Just hours before the protesters convened, eight applicants who had sought to have their cases dismissed during the brief window that Section 34 was legally in force appeared before Magistrate Ejenny Espinet to seek a hold on legal proceedings until their Section 34 applications were heard by the High Court.
Among the eight were Ishwar Galbaransingh and Steve Ferguson. In the face of the crowd's often scurrilous anger and the furious speeches offered, the Government offered Mr Ramlogan and Mr Warner to the media to rebut the concerns raised.
The Attorney General chose to tiptoe around the issue, falling back on the Government's default position, noting that Government respected, "the fundamental rights and freedoms of the press and freedom of expression." Mr Ramlogan could find no irony in uttering these words, which suggest that the Government's responsibility to uphold the Constitution, and the rights enshrined in it, are exceptional.

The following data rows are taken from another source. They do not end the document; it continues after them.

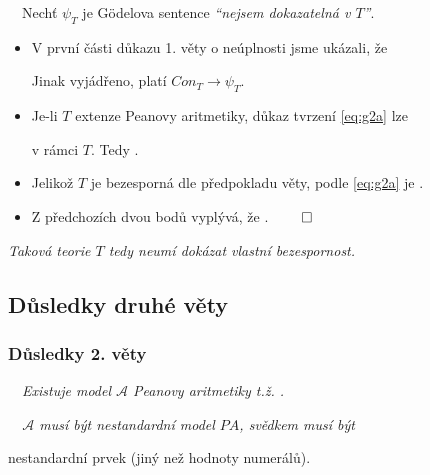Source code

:     \ \ Nechť $\psi_T$ je Gödelova sentence {\it ``nejsem dokazatelná v $T$''}.
    \begin{itemize}
    \item V první části důkazu 1. věty o neúplnosti jsme ukázali, že

    

    Jinak vyjádřeno, platí $Con_T\to \psi_T$.

    
    \item Je-li $T$ extenze Peanovy aritmetiky, důkaz tvrzení \eqref{eq:g2a} lze 

    
    v rámci $T$. Tedy .

    
    \item Jelikož $T$ je bezesporná dle předpokladu věty, podle \eqref{eq:g2a} je
    .

    
    \item Z předchozích dvou bodů vyplývá, že . $\qed$
    \end{itemize}
    \smallskip
    
    {\it {} Taková teorie $T$ tedy neumí dokázat vlastní bezespornost.}
    
    


\subsection{Důsledky druhé věty}\todo

\subsubsection*{Důsledky 2. věty}
    \ \ {\it Existuje model $\mathcal{A}$ Peanovy aritmetiky t.ž. .}
    \medskip
    
    {\it {}\ \ $\mathcal{A}$ musí být nestandardní model $PA$, svědkem musí být
    \smallskip
    
    nestandardní prvek (jiný než hodnoty numerálů).}
    \bigskip
    
    
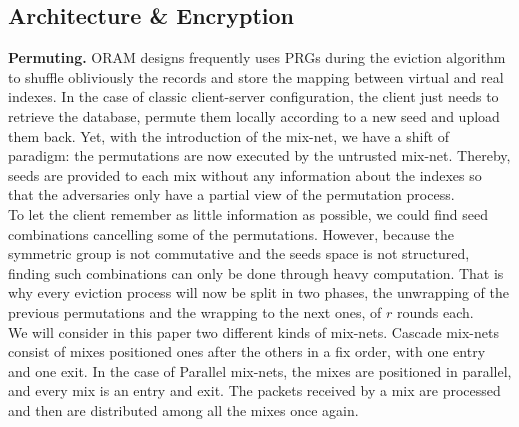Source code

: \documentclass{llncs}
\begin{document}
\subsection{Architecture \& Encryption}\label{Arch}
%
\noindent\textbf{Permuting.} ORAM designs frequently uses PRGs during the eviction algorithm to shuffle obliviously the records and store the mapping between virtual and real indexes.
In the case of classic client-server configuration, the client just needs to retrieve the database, permute them locally according to a new seed and upload them back. Yet, with the introduction of the mix-net, we have a shift of paradigm: the permutations are now executed by the untrusted mix-net. Thereby, seeds are provided to each mix without any information about the indexes so that the adversaries only have a partial view of the permutation process.\\
To let the client remember as little information as possible, we could find seed combinations cancelling some of the permutations. However, because the symmetric group is not commutative and the seeds space is not structured, finding such combinations can only be done through heavy computation. That is why every eviction process will now be split in two phases, the unwrapping of the previous permutations and the wrapping to the next ones, of $r$ rounds each.\\
We will consider in this paper two different kinds of mix-nets. Cascade mix-nets consist of mixes positioned ones after the others in a fix order, with one entry and one exit. In the case of Parallel mix-nets, the mixes are positioned in parallel, and every mix is an entry and exit. The packets received by a mix are processed and then are distributed among all the mixes once again.\\
\end{document}
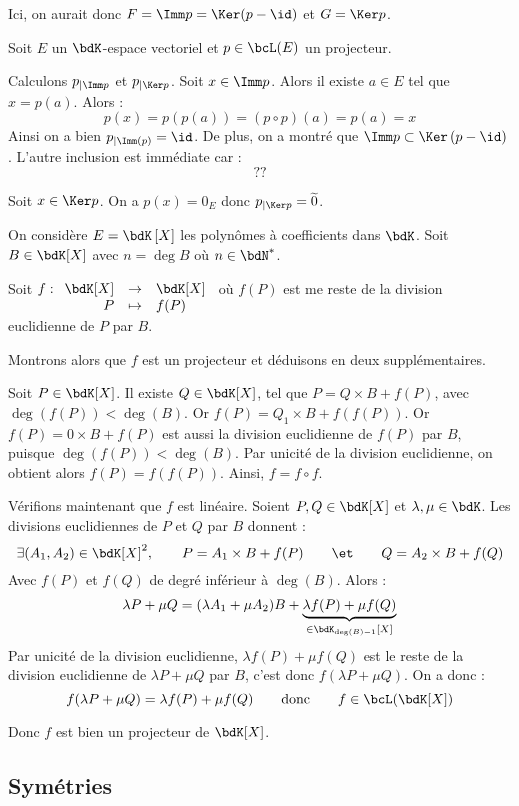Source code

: \documentclass[a4paper,french,bookmarks]{article}
\begin{document}
Ici, on aurait donc $F = \Imm p = \Ker(p - \id)$ et $G = \Ker p$. 

\begin{nproof}
    Soit $E$ un $\bdK$-espace vectoriel et $p \in \bcL(E)$ un projecteur.
    
    \begin{enumerate}
        \itt Calculons $p_{\vert\Imm p}$ et $p_{\vert\Ker p}$. Soit $x \in \Imm p$. Alors il existe $a \in E$ tel que $x = p\left(a\right)$. Alors :
        \[ p(x) = p\left(p\left(a\right)\right) = \left(p \circ p\right)(a) = p(a) = x\]
        Ainsi on a bien $p_{\vert\Imm(p)} = \id$. De plus, on a montré que $\Imm p \subset \Ker\left(p - \id\right)$.  L'autre inclusion est immédiate car :
        \[ ??\]
        
        \itt Soit $x \in \Ker p$. On a $p\left(x\right) = 0_E$ donc $p_{\vert \Ker p} = \widetilde 0$.
    \end{enumerate}
\end{nproof}

\begin{example}{}{}
    On considère $E = \bdK\left[X\right]$ les polynômes à coefficients dans $\bdK$. Soit $B \in \bdK[X]$ avec $n = \deg B$ où $n \in \bdN^*$.
    
    Soit $f : \begin{array}[t]{rcl}
        \bdK[X] &\to& \bdK[X]  \\
        P &\mapsto& f(P) 
    \end{array}$ où $f(P)$ est me reste de la division euclidienne de $P$ par $B$. 
    
    Montrons alors que $f$ est un projecteur et déduisons en deux supplémentaires.
    
    \tcblower
    
    Soit $P \in \bdK[X]$. Il existe $Q \in \bdK[X]$, tel que $P = Q\times B + f(P)$, avec $\deg(f(P)) < \deg(B)$. Or $f(P) = Q_1\times B + f(f(P))$. Or $f(P) = 0 \times B + f(P)$ est aussi la division euclidienne de $f(P)$ par $B$, puisque $\deg(f(P)) < \deg(B)$. Par unicité de la division euclidienne, on obtient alors $f(P) = f(f(P))$. Ainsi, $f = f \circ f$.
    
    Vérifions maintenant que $f$ est linéaire. Soient $P, Q \in \bdK[X]$ et $\lambda, \mu \in \bdK$. Les divisions euclidiennes de $P$ et $Q$ par $B$ donnent :
    \[ \exists (A_1, A_2) \in \bdK[X]^2,\qquad P = A_1 \times B + f(P) \qquad\et\qquad Q = A_2 \times B + f(Q)\]
    Avec $f(P)$ et $f(Q)$ de degré inférieur à $\deg(B)$. Alors :
    \[\lambda P + \mu Q = (\lambda A_1 + \mu A_2)B + \underbrace{\lambda f(P) + \mu f(Q)}_{\in \bdK_{\deg(B) - 1}[X]}\]
    Par unicité de la division euclidienne, $\lambda f(P) + \mu f(Q)$ est le reste de la division euclidienne de $\lambda P + \mu Q$ par $B$, c'est donc $f(\lambda P + \mu Q)$. On a donc :
    \[ f(\lambda P + \mu Q) = \lambda f(P) + \mu f(Q) \qquad\text{donc}\qquad f \in \bcL(\bdK[X])\]
    
    Donc $f$ est bien un projecteur de $\bdK[X]$.
\end{example}

\subsection{Symétries}
\end{document}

Mr Warner took a far different approach in his assessment of the protest march. He challenged the numbers, the ethnic composition of the marchers and dismissed the crowd as "old PNM stalwarts." This put Mr Warner in the position of being outspoken by Ramesh Lawrence Maharaj who said, "It is not a UNC issue, it is not a PNM issue, it is not a COP issue, it is a people issue. This is not an Indian issue, an African issue or a Chinese issue, this is (a) Trinidad and Tobago issue."
Rowley warned that the people would have their say, whether it would come in the Tobago House of Assembly election, the local government election or the general election, the trust he saw as broken would have a price. Until those elections, the Government must acknowledge that a portion of the electorate has grown disenchanted with its approach to governance and the limited response to matters of public concern.
There was little sign after Friday's march that the Government's leadership had come to terms with the representative power of the marchers, choosing instead to diminish the scale and scope of the protest by challenging head counts instead of engaging the reality of the dissatisfaction they represent. It was at this critical point three years ago that the previous administration made the fatal error of dismissing public protests as politics and not civil concern.
Was there politics in play on Friday? It would be naive not to acknowledge that. But the Government would be well advised to acknowledge the scale of unhappiness with their administration that Friday's protest indicates, and to improve their commitment to the transparency and accountability they promised on the campaign trail.